What does the Word say?  "It shall accomplish that whereunto I have appointed it" [Isaiah 55:11].  It is quick, and powerful, and sharper than any two edged sword" [Hebrews 4:12].  And reading the Word, he was convicted, and his heart accepted Jesus as his Savior, and [he] came out of China to avow and confess that faith, and to join that Kowloon Baptist Church in Hong Kong.

You can’t help but be strong in the faith when you see things like that in this earth.  Sometimes it looks as though the whole earth is black.  But the blacker the night, the more brilliant shines the Word and promise of our God – till the day dawn arise and the Lord is King on this planet as He reigns King now in glory.

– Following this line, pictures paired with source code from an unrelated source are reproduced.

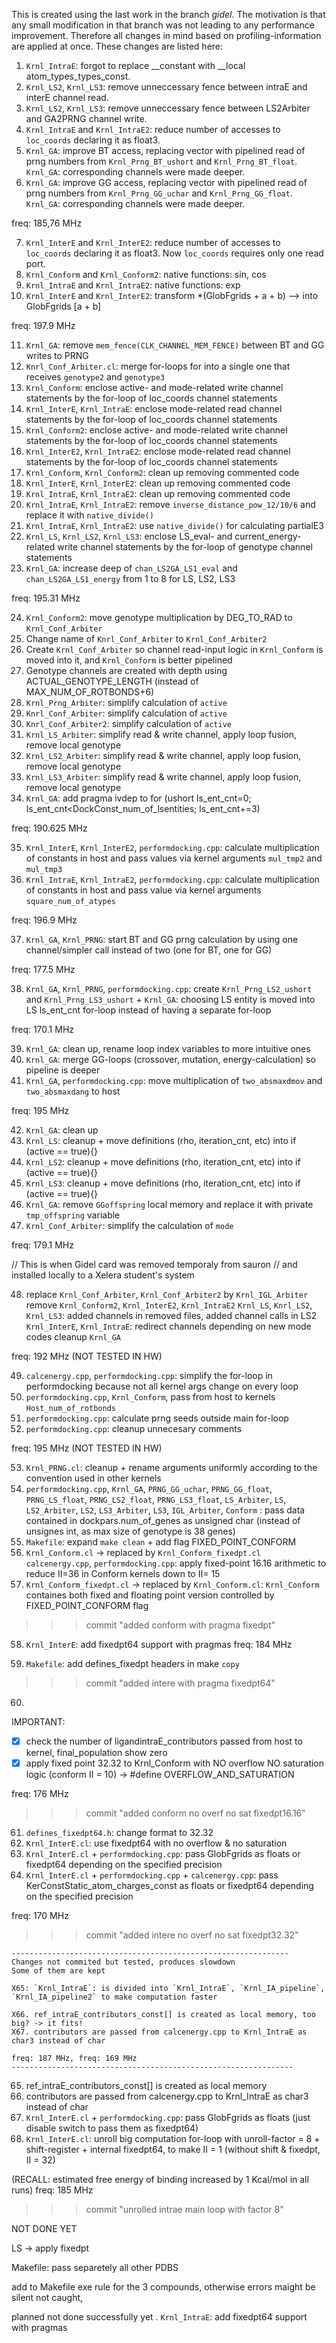 This is created using the last work in the branch _gidel_.
The motivation is that any small modification in that branch was not leading to any performance improvement.
Therefore all changes in mind based on profiling-information are applied at once.
These changes are listed here:

1. `Krnl_IntraE`: forgot to replace __constant with __local atom_types_types_const.
2. `Krnl_LS2`, `Krnl_LS3`: remove unneccessary fence between intraE and interE channel read.
3. `Krnl_LS2`, `Krnl_LS3`: remove unneccessary fence between LS2Arbiter and GA2PRNG channel write.
4. `Krnl_IntraE` and `Krnl_IntraE2`: reduce number of accesses to `loc_coords` declaring it as float3.
5. `Krnl_GA`: improve BT access, replacing vector with pipelined read of prng numbers from `Krnl_Prng_BT_ushort` and `Krnl_Prng_BT_float`. `Krnl_GA`: corresponding channels were made deeper.
6. `Krnl_GA`: improve GG access, replacing vector with pipelined read of prng numbers from `Krnl_Prng_GG_uchar` and `Krnl_Prng_GG_float`. `Krnl_GA`: corresponding channels were made deeper.

freq: 185,76 MHz


7. `Krnl_InterE` and `Krnl_InterE2`: reduce number of accesses to `loc_coords` declaring it as float3. Now `loc_coords` requires only one read port.
8. `Krnl_Conform` and `Krnl_Conform2`: native functions: sin, cos
9. `Krnl_IntraE` and `Krnl_IntraE2`: native functions: exp
10. `Krnl_InterE` and `Krnl_InterE2`: transform *(GlobFgrids + a + b) --> into GlobFgrids [a + b]

freq: 197.9 MHz

11. `Krnl_GA`: remove `mem_fence(CLK_CHANNEL_MEM_FENCE)` between BT and GG writes to PRNG
12. `Knrl_Conf_Arbiter.cl`: merge for-loops for into a single one that receives `genotype2` and `genotype3`
13. `Krnl_Conform`: enclose active- and mode-related write channel statements by the for-loop of loc_coords channel statements
14. `Krnl_InterE`, `Krnl_IntraE`: enclose mode-related read channel statements by the for-loop of loc_coords channel statements
15. `Krnl_Conform2`: enclose active- and mode-related write channel statements by the for-loop of loc_coords channel statements
16. `Krnl_InterE2`, `Krnl_IntraE2`: enclose mode-related read channel statements by the for-loop of loc_coords channel statements
17. `Krnl_Conform`, `Krnl_Conform2`: clean up removing commented code
18. `Krnl_InterE`, `Krnl_InterE2`: clean up removing commented code
19. `Krnl_IntraE`, `Krnl_IntraE2`: clean up removing commented code
20. `Krnl_IntraE`, `Krnl_IntraE2`: remove `inverse_distance_pow_12/10/6` and replace it with `native_divide()`
21. `Krnl_IntraE`, `Krnl_IntraE2`: use `native_divide()` for calculating partialE3 
22. `Krnl_LS`, `Krnl_LS2`, `Krnl_LS3`: enclose LS_eval- and current_energy-related write channel statements by the for-loop of genotype channel statements
23. `Krnl_GA`: increase deep of `chan_LS2GA_LS1_eval` and `chan_LS2GA_LS1_energy` from 1 to 8 for LS, LS2, LS3

freq: 195.31 MHz

24. `Krnl_Conform2`: move genotype multiplication by DEG_TO_RAD to `Krnl_Conf_Arbiter`
25. Change name of `Knrl_Conf_Arbiter` to `Krnl_Conf_Arbiter2`
26. Create `Krnl_Conf_Arbiter` so channel read-input logic in `Krnl_Conform` is moved into it, and `Krnl_Conform` is better pipelined
27. Genotype channels are created with depth using ACTUAL_GENOTYPE_LENGTH (instead of MAX_NUM_OF_ROTBONDS+6)
28. `Krnl_Prng_Arbiter`: simplify calculation of `active`
29. `Knrl_Conf_Arbiter`: simplify calculation of `active`
30. `Knrl_Conf_Arbiter2`: simplify calculation of `active`
31. `Krnl_LS_Arbiter`: simplify read & write channel, apply loop fusion, remove local genotype
32. `Krnl_LS2_Arbiter`: simplify read & write channel, apply loop fusion, remove local genotype
33. `Krnl_LS3_Arbiter`: simplify read & write channel, apply loop fusion, remove local genotype
34. `Krnl_GA`: add pragma ivdep to for (ushort ls_ent_cnt=0; ls_ent_cnt<DockConst_num_of_lsentities; ls_ent_cnt+=3)

freq: 190.625 MHz

35. `Krnl_InterE`, `Krnl_InterE2`, `performdocking.cpp`: calculate multiplication of constants in host and pass values via kernel arguments `mul_tmp2` and `mul_tmp3`
36. `Krnl_IntraE`, `Krnl_IntraE2`, `performdocking.cpp`: calculate multiplication of constants in host and pass value via kernel arguments `square_num_of_atypes`

freq: 196.9 MHz

37. `Krnl_GA`, `Krnl_PRNG`: start BT and GG prng calculation by using one channel/simpler call instead of two (one for BT, one for GG)

freq: 177.5 MHz

38. `Krnl_GA`, `Krnl_PRNG`, `performdocking.cpp`: create `Krnl_Prng_LS2_ushort` and `Krnl_Prng_LS3_ushort` +
						  `Krnl_GA`: choosing LS entity is moved into LS ls_ent_cnt for-loop instead of having a separate for-loop

freq: 170.1 MHz

39. `Krnl_GA`: clean up, rename loop index variables to more intuitive ones
40. `Krnl_GA`: merge GG-loops (crossover, mutation, energy-calculation) so pipeline is deeper
41. `Krnl_GA`, `performdocking.cpp`: move multiplication of `two_absmaxdmov` and `two_absmaxdang` to host

freq: 195 MHz

42. `Krnl_GA`: clean up
43. `Krnl_LS`: cleanup + move definitions (rho, iteration_cnt, etc) into  if (active == true){}
44. `Krnl_LS2`: cleanup + move definitions (rho, iteration_cnt, etc) into  if (active == true){}
45. `Krnl_LS3`: cleanup + move definitions (rho, iteration_cnt, etc) into  if (active == true){}
46. `Krnl_GA`: remove `GGoffspring` local memory and replace it with private `tmp_offspring` variable
47. `Krnl_Conf_Arbiter`: simplify the calculation of `mode`

freq: 179.1 MHz






// This is when Gidel card was removed temporaly from sauron 
// and installed locally to a Xelera student's system


48. replace `Krnl_Conf_Arbiter`, `Krnl_Conf_Arbiter2` by `Krnl_IGL_Arbiter`
    remove `Krnl_Conform2`, `Krnl_InterE2`, `Krnl_IntraE2`
    `Krnl_LS`, `Knrl_LS2`, `Krnl_LS3`: added channels in removed files, added channel calls in LS2
    `Krnl_InterE`, `Krnl_IntraE`: redirect channels depending on new mode codes	
    cleanup `Krnl_GA`

freq: 192 MHz (NOT TESTED IN HW)


49. `calcenergy.cpp`, `performdocking.cpp`: simplify the for-loop in performdocking because not all kernel args change on every loop
50. `performdocking.cpp`, `Krnl_Conform`, pass from host to kernels `Host_num_of_rotbonds`
51. `performdocking.cpp`: calculate prng seeds outside main for-loop
52. `performdocking.cpp`: cleanup unnecesary comments

freq: 195 MHz (NOT TESTED IN HW)

53. `Krnl_PRNG.cl`: cleanup + rename arguments uniformly according to the convention used in other kernels
54. `performdocking.cpp`,
    `Krnl_GA`,
    `PRNG_GG_uchar`, `PRNG_GG_float`, `PRNG_LS_float`, `PRNG_LS2_float`, `PRNG_LS3_float`,
    `LS_Arbiter`, `LS`, `LS2_Arbiter`, `LS2`, `LS3_Arbiter`, `LS3`,
    `IGL_Arbiter`, `Conform`
			: pass data contained in dockpars.num_of_genes as unsigned char (instead of unsignes int, as max size of genotype is 38 genes)
55. `Makefile`: expand `make clean` + add flag FIXED_POINT_CONFORM 
56. `Krnl_Conform.cl`   -> replaced by `Krnl_Conform_fixedpt.cl` 
    `calcenergy.cpp`, `performdocking.cpp`: apply fixed-point 16.16 arithmetic to reduce II=36 in Conform kernels down to II= 15
57. `Krnl_Conform_fixedpt.cl` -> replaced by `Krnl_Conform.cl`: `Krnl_Conform` containes both fixed and floating point version controlled by FIXED_POINT_CONFORM flag

>>> commit "added conform with pragma fixedpt"

58. `Krnl_InterE`: add fixedpt64 support with pragmas
freq: 184 MHz

59. `Makefile`: add defines_fixedpt headers in make `copy`

>>> commit "added intere with pragma fixedpt64"

60.
IMPORTANT:
- [X] check the number of ligandintraE_contributors passed from host to kernel, final_population show zero
- [X] apply fixed point 32.32 to Krnl_Conform with NO overflow NO saturation logic (conform II = 10) -> #define OVERFLOW_AND_SATURATION

freq: 176 MHz
>>> commit "added conform no overf no sat fixedpt16.16"


61. `defines_fixedpt64.h`: change format to 32.32
62. `Krnl_InterE.cl`: use fixedpt64 with no overflow & no saturation
63. `Krnl_InterE.cl` + `performdocking.cpp`: pass GlobFgrids as floats or fixedpt64 depending on the specified precision
64. `Krnl_InterE.cl` + `performdocking.cpp` + `calcenergy.cpp`: pass KerConstStatic_atom_charges_const as floats or fixedpt64 depending on the specified precision

freq: 170 MHz
>>> commit "added intere no overf no sat fixedpt32.32"


	--------------------------------------------------------------
	Changes not commited but tested, produces slowdown
	Some of them are kept

	X65: `Krnl_IntraE`: is divided into `Krnl_IntraE`, `Krnl_IA_pipeline`, `Krnl_IA_pipeline2` to make computation faster

	X66. ref_intraE_contributors_const[] is created as local memory, too big? -> it fits! 
	X67. contributors are passed from calcenergy.cpp to Krnl_IntraE as char3 instead of char

	freq: 187 MHz, freq: 169 MHz
	---------------------------------------------------------------



65. ref_intraE_contributors_const[] is created as local memory
66. contributors are passed from calcenergy.cpp to Krnl_IntraE as char3 instead of char
67. `Krnl_InterE.cl` + `performdocking.cpp`: pass GlobFgrids as floats (just disable switch to pass them as fixedpt64)
68. `Krnl_InterE.cl`: unroll big computation for-loop with unroll-factor = 8 + shift-register + internal fixedpt64, to make II = 1 (without shift & fixedpt, II = 32)

(RECALL: estimated free energy of binding increased by 1 Kcal/mol in all runs)
freq: 185 MHz
>>> commit "unrolled intrae main loop with factor 8"












NOT DONE YET

LS -> apply fixedpt

Makefile: pass separetely all other PDBS

add to Makefile exe rule for the 3 compounds, otherwise errors maight be silent not caught, 

planned not done successfully yet
. `Krnl_IntraE`: add fixedpt64 support with pragmas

Our time is far, far spent.  When we stand in a moment to sing our hymn of appeal, on the first note of that first stanza, walk down that stairway, walk down this aisle; "Pastor, I’m on the way.  Here I am.  I accept the Lord Jesus as my Savior.  I give my heart and life to Him.  I ask Him to forgive my sins, to write my name in the Book of Life, and to count me among the redeemed when the great and final day comes."  Or, "I want to be in the circle of this church, and I’m coming, pastor, going to bring my wife and my children, we’re all here."  Or just you, make it now, come now, while we stand and while we sing.